Experimental Procedures
Acknowledgments
Introduction Embryonic stem (ES) cells derived from the inner cell mass of the blastocyst have been used to understand early embryonic development (Keller, 2005). The notable characteristic of ESCs is self-renewal that is critically involved in the stimulation of rapid proliferation. In fact, rapid proliferation might protect ESCs from external signals inducing differentiation (Ruiz et al., 2011). However, rapid proliferation would be harmful because it causes successive mitotic division with a long S phase in which DNA is replicating most of the time (Fluckiger et al., 2006; Savatier et al., 2002), and the successive rounds of DNA replication causes many replication errors that may lead to DNA damage (Strumberg et al., 2000; Tichy and Stambrook, 2008). In addition, there is no G1 checkpoint in ESCs (White and Dalton, 2005), which might exacerbate DNA damage during rounds of replication without enough time for repair (Hong and Stambrook, 2004).

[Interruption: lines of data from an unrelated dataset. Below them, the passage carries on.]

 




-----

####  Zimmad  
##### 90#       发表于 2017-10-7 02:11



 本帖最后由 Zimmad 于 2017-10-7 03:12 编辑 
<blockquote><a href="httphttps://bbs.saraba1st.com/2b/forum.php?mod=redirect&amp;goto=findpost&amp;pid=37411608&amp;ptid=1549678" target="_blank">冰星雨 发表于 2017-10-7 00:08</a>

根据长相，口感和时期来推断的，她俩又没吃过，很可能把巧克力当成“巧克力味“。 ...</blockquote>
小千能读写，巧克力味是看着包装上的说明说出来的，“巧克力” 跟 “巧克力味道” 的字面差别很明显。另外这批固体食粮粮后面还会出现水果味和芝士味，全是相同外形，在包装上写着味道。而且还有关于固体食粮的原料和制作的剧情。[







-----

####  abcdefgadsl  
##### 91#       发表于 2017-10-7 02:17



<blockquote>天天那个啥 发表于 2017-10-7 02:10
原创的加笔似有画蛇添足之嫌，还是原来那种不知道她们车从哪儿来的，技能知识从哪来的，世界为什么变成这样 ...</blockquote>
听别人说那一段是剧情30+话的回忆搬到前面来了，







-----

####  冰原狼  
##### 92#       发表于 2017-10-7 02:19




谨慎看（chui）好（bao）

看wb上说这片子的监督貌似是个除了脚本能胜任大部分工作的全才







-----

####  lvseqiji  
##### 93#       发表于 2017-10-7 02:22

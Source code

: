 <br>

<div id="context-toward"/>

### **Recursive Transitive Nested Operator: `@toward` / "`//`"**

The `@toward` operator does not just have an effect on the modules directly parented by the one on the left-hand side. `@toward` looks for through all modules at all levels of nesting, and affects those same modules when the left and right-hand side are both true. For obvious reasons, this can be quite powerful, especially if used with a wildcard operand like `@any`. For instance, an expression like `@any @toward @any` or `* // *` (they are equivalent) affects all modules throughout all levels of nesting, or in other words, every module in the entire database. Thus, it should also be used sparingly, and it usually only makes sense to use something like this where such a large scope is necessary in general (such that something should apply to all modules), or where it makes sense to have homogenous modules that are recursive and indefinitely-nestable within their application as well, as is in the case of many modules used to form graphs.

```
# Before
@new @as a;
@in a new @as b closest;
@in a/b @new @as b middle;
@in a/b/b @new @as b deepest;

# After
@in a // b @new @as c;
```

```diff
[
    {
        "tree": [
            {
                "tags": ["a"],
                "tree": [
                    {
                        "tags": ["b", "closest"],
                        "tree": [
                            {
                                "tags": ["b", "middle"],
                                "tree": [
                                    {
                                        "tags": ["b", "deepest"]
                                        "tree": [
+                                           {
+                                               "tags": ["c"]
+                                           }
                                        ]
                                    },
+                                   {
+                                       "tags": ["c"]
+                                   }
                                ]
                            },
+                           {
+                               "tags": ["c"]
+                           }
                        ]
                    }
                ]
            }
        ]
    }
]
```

Consistent with these characteristics, there is a high level of double-strand break (DSB) damage, which is the most toxic type of DNA damage (Valerie and Povirk, 2003), and DSB damage is indicated by the γ-H2AX marker (H2AX becomes phosphorylated on serine 139) in both human ES (hES) cells and mouse ES (mES) cells (Banáth et al., 2009; Chuykin et al., 2008; Momcilovic et al., 2010). Similar to irradiated fibroblast cells, normal mESCs also contain a high frequency of single-strand break (SSB) (Chuykin et al., 2008). However, ESCs still have an integrated genome and stable pluripotency during rapid proliferation (Tichy and Stambrook, 2008; Wang et al., 2008). Additionally, the mutation frequency and mitotic recombination frequency are lower in mESCs than in adult somatic or isogenic mouse embryonic fibroblasts cells (Tichy and Stambrook, 2008). Thus, ESCs must have unique regulatory mechanisms that counteract DNA damage both quickly and efficiently.